# PROBLEM TO SOLVE:
Copy exactly the lines from the first line of the records below through the line containing "4. Add Filters", including both, and nothing else.

# RECORDS FOR THE TASK:
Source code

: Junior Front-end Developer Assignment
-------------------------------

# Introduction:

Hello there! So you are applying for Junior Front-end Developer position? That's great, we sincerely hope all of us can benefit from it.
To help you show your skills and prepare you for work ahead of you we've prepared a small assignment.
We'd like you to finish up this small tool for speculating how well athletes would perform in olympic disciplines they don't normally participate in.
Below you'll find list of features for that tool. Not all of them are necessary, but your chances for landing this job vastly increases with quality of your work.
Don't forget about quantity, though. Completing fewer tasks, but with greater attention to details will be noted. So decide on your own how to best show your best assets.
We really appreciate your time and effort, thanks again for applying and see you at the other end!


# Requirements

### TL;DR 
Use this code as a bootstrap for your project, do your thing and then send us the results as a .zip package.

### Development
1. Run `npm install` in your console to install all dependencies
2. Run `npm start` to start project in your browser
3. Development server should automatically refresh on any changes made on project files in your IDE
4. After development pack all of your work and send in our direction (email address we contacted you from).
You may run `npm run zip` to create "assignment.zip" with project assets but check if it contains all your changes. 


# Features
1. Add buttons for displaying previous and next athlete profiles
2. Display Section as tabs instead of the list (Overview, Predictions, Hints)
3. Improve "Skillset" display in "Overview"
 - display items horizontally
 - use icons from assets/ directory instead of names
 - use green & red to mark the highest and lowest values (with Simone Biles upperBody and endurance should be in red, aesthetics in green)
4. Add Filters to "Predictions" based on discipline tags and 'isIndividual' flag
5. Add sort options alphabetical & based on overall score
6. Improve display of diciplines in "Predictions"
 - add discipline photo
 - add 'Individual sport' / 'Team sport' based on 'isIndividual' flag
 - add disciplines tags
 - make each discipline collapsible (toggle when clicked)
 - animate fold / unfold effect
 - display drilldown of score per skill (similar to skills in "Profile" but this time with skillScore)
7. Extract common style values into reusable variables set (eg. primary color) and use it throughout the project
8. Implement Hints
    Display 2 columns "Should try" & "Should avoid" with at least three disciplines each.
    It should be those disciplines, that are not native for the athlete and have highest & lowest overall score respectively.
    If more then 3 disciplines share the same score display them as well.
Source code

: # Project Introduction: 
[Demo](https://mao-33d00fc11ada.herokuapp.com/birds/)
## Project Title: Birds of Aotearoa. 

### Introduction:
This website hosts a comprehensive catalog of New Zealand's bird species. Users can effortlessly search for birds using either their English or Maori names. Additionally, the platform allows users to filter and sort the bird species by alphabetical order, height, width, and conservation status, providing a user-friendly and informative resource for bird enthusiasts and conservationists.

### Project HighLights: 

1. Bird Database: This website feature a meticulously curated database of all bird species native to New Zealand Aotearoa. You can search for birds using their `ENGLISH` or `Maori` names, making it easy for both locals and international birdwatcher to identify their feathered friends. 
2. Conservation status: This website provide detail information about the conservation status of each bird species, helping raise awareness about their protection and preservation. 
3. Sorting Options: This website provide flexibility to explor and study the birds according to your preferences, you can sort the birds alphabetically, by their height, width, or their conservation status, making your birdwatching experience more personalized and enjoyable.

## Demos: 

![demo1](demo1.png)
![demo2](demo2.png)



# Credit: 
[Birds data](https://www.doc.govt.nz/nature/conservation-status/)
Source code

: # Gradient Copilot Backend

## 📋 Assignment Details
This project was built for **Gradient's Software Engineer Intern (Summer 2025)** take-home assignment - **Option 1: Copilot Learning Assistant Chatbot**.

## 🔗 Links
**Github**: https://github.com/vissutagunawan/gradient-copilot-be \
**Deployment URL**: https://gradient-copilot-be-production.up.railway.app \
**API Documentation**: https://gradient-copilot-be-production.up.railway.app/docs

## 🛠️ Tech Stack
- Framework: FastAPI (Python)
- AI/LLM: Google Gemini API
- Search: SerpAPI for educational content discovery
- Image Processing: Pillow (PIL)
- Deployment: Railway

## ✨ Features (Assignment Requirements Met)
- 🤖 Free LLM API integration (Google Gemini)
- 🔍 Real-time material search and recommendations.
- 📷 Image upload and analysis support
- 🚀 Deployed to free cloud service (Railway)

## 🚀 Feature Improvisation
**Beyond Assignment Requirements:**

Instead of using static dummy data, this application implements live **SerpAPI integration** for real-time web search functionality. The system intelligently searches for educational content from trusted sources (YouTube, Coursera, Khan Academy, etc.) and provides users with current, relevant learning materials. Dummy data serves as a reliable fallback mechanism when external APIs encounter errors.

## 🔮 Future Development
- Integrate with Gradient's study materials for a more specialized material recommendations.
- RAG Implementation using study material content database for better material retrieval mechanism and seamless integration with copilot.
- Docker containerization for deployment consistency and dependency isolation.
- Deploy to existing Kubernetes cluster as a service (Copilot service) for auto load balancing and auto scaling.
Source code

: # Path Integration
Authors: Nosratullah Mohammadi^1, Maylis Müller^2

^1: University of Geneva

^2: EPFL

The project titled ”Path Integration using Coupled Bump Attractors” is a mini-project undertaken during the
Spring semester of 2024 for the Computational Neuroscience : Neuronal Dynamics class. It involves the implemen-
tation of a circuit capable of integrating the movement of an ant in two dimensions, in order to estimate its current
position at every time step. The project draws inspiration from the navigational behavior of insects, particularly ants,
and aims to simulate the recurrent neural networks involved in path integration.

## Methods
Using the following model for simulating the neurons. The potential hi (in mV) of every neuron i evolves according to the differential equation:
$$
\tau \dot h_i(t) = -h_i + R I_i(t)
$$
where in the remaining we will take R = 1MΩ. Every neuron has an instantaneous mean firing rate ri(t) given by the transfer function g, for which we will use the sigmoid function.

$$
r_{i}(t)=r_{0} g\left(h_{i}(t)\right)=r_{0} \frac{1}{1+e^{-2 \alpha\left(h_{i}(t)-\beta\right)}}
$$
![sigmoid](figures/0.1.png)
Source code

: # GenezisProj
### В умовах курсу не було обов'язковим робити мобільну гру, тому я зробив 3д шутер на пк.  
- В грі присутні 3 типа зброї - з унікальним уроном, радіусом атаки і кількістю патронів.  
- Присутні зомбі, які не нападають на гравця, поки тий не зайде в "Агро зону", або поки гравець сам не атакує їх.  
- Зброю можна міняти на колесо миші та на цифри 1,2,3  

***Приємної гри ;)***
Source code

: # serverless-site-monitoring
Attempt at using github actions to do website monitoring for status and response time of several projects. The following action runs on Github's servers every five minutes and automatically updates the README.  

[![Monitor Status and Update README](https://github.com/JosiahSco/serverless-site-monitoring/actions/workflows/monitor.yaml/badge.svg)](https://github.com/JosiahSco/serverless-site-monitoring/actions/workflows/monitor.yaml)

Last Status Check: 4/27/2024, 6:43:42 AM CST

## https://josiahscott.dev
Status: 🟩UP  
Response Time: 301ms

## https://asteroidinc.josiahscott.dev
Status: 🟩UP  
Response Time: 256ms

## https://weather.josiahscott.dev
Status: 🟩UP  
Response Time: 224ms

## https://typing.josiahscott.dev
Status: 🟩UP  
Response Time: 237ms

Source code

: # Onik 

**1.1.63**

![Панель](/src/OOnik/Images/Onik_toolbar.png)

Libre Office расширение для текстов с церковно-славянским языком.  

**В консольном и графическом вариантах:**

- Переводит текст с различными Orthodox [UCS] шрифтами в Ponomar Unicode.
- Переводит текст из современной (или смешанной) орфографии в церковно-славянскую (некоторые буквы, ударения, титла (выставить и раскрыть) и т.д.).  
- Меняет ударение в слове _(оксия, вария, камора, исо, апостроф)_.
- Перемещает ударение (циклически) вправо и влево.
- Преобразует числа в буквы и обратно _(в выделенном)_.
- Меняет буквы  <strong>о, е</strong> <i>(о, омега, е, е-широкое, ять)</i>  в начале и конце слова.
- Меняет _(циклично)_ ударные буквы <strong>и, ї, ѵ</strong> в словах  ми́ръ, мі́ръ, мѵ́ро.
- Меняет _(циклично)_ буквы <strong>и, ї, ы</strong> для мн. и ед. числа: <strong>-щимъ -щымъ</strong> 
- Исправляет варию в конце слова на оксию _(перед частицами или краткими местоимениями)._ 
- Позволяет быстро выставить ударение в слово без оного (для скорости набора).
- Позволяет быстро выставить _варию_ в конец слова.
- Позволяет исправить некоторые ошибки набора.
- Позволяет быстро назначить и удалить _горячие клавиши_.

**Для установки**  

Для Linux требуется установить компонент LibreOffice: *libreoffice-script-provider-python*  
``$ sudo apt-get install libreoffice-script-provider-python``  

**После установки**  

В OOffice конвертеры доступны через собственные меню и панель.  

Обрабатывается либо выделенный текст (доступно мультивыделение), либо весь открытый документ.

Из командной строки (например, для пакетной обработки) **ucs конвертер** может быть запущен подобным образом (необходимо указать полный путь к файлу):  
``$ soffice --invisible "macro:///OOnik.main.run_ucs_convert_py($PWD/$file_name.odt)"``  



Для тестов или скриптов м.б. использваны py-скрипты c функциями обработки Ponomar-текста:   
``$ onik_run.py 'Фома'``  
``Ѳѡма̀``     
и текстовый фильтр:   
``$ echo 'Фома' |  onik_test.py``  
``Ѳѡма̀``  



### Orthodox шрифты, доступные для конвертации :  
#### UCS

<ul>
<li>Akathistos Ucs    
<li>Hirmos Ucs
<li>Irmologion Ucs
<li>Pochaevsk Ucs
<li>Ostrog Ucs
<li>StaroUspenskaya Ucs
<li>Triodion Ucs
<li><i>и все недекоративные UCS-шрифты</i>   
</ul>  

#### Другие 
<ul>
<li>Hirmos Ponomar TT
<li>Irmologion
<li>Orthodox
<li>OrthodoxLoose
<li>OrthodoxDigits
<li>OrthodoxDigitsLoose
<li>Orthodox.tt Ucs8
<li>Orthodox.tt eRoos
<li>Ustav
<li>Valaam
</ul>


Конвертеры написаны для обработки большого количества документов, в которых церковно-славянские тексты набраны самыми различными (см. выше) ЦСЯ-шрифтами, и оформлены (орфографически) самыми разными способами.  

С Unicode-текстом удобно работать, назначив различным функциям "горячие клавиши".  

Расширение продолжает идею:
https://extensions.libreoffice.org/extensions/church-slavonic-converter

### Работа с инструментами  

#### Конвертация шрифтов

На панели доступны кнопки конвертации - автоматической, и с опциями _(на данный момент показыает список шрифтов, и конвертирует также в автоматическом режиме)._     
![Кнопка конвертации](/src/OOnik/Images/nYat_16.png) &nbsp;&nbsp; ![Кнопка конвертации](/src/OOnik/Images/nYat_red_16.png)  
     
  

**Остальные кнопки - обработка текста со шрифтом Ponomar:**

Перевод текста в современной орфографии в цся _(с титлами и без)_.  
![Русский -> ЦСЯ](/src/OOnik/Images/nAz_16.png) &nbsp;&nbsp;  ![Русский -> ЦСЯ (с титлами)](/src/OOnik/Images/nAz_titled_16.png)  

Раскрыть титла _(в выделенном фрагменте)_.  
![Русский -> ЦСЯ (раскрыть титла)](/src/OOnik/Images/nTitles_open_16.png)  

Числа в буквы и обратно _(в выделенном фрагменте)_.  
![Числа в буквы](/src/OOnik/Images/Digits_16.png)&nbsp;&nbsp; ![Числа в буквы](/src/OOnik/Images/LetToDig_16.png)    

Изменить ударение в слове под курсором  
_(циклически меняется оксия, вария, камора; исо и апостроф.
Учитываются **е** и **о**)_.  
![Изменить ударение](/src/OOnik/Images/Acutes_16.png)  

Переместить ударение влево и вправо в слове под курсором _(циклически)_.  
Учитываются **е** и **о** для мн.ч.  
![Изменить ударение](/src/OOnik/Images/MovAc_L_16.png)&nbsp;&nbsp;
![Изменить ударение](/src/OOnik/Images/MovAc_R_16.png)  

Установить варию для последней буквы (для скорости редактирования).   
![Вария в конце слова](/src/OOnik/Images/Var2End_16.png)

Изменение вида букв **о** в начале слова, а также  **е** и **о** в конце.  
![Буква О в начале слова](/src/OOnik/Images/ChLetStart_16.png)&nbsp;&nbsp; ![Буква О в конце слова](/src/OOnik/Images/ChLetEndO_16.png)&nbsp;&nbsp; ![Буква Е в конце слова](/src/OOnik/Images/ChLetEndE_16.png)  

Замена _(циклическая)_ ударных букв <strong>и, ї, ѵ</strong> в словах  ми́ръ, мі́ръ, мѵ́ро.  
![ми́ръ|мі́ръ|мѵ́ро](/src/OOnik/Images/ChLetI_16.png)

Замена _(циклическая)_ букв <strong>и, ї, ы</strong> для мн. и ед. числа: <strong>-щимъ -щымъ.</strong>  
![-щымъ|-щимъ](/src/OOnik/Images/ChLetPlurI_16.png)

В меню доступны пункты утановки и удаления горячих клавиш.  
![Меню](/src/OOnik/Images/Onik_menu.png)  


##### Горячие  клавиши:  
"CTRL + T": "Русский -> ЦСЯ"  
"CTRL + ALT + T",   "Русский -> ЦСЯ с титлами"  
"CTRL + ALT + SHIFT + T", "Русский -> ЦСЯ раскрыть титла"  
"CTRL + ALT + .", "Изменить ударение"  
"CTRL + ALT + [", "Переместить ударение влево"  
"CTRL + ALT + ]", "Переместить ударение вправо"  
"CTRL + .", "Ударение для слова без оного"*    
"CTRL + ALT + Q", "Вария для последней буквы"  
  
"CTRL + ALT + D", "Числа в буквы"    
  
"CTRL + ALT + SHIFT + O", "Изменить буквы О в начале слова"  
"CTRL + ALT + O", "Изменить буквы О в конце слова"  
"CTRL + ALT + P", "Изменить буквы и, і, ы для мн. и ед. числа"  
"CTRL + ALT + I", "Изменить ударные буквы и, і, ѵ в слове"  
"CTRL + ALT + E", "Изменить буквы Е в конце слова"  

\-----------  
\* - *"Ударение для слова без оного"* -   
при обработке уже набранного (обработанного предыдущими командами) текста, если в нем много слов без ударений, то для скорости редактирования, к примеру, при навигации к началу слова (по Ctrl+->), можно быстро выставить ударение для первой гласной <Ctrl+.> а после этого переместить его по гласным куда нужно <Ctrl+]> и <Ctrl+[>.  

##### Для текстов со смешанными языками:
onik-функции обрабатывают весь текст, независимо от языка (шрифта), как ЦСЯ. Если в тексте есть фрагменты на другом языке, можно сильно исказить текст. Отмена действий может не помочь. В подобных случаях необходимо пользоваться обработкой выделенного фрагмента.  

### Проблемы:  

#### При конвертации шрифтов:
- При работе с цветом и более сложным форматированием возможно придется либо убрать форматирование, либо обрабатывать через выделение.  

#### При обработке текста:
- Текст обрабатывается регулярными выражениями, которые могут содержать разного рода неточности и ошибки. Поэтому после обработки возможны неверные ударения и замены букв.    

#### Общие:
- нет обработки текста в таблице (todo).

# REPLY TO THE TASK:
Source code

: Junior Front-end Developer Assignment
-------------------------------

# Introduction:

Hello there! So you are applying for Junior Front-end Developer position? That's great, we sincerely hope all of us can benefit from it.
To help you show your skills and prepare you for work ahead of you we've prepared a small assignment.
We'd like you to finish up this small tool for speculating how well athletes would perform in olympic disciplines they don't normally participate in.
Below you'll find list of features for that tool. Not all of them are necessary, but your chances for landing this job vastly increases with quality of your work.
Don't forget about quantity, though. Completing fewer tasks, but with greater attention to details will be noted. So decide on your own how to best show your best assets.
We really appreciate your time and effort, thanks again for applying and see you at the other end!


# Requirements

### TL;DR 
Use this code as a bootstrap for your project, do your thing and then send us the results as a .zip package.

### Development
1. Run `npm install` in your console to install all dependencies
2. Run `npm start` to start project in your browser
3. Development server should automatically refresh on any changes made on project files in your IDE
4. After development pack all of your work and send in our direction (email address we contacted you from).
You may run `npm run zip` to create "assignment.zip" with project assets but check if it contains all your changes. 


# Features
1. Add buttons for displaying previous and next athlete profiles
2. Display Section as tabs instead of the list (Overview, Predictions, Hints)
3. Improve "Skillset" display in "Overview"
 - display items horizontally
 - use icons from assets/ directory instead of names
 - use green & red to mark the highest and lowest values (with Simone Biles upperBody and endurance should be in red, aesthetics in green)
4. Add Filters to "Predictions" based on discipline tags and 'isIndividual' flag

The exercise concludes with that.